Records contained in a dataset:
*** Block opens ***

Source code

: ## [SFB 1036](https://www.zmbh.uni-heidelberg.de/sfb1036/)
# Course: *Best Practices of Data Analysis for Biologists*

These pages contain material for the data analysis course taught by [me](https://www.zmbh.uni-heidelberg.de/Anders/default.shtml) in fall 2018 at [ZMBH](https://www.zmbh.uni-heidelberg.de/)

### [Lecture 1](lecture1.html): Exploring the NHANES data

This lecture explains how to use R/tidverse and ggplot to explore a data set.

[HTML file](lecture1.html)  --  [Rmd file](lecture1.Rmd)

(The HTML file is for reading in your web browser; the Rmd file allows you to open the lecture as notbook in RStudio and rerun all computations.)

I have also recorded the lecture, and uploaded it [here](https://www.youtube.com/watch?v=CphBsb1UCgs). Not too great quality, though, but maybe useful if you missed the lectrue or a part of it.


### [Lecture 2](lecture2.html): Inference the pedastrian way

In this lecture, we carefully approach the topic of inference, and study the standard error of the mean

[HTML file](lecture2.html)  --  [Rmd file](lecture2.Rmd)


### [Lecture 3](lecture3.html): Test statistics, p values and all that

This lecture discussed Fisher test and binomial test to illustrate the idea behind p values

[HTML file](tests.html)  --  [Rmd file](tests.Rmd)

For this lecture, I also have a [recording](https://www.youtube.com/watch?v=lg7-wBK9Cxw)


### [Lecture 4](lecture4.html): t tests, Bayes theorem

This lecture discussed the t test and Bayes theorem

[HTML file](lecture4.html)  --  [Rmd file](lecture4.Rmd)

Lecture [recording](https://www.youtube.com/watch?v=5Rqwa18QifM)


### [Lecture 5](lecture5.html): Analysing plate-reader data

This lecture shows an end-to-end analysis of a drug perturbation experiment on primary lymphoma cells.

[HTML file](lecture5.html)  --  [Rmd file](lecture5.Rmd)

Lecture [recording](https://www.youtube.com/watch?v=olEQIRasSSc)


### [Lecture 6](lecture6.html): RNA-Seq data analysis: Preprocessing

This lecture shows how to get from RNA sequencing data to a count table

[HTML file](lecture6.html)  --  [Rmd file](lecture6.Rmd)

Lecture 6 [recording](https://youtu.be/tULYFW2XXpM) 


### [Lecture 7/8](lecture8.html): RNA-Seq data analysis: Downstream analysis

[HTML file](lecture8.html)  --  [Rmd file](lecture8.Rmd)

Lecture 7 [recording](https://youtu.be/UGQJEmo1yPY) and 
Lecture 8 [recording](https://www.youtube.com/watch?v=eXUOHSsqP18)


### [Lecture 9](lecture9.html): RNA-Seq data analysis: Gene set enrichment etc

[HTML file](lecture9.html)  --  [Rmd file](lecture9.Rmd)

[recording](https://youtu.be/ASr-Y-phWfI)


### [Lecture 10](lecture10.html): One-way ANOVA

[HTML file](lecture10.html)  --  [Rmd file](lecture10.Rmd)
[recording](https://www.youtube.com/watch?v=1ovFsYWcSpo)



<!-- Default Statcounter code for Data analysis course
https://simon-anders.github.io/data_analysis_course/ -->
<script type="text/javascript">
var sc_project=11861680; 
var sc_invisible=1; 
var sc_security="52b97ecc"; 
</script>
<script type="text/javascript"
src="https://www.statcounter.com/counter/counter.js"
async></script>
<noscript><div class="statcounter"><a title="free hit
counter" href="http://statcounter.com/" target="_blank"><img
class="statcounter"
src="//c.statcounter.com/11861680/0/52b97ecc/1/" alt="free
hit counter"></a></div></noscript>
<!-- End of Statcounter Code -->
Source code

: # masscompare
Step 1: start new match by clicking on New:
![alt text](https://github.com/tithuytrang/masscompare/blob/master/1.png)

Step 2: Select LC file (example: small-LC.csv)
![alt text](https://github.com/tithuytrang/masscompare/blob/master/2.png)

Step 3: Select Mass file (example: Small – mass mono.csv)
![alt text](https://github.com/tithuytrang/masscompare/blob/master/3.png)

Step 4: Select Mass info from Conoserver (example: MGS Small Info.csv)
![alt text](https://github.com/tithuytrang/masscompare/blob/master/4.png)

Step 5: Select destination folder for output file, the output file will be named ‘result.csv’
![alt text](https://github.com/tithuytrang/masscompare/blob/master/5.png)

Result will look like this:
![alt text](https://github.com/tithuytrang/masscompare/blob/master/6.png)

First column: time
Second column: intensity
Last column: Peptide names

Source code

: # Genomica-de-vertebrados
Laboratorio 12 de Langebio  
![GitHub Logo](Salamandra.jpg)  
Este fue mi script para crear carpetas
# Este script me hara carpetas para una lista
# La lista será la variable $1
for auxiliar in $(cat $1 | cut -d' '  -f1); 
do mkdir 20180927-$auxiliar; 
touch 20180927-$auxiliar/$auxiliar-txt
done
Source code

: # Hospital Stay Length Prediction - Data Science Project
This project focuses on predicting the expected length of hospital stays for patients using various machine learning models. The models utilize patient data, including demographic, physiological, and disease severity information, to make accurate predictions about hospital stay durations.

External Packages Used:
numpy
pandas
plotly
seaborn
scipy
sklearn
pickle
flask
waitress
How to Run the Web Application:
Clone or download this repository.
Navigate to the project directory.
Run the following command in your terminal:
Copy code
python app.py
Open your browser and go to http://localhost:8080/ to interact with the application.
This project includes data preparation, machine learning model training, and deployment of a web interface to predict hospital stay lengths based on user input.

*** Block closes ***

Task prompt. Which lines above run from the one containing "for auxiliar in" to the one containing "Data Science Project"? Give them again exactly, both ends included.

Response to the task.
for auxiliar in $(cat $1 | cut -d' '  -f1); 
do mkdir 20180927-$auxiliar; 
touch 20180927-$auxiliar/$auxiliar-txt
done
Source code

: # Hospital Stay Length Prediction - Data Science Project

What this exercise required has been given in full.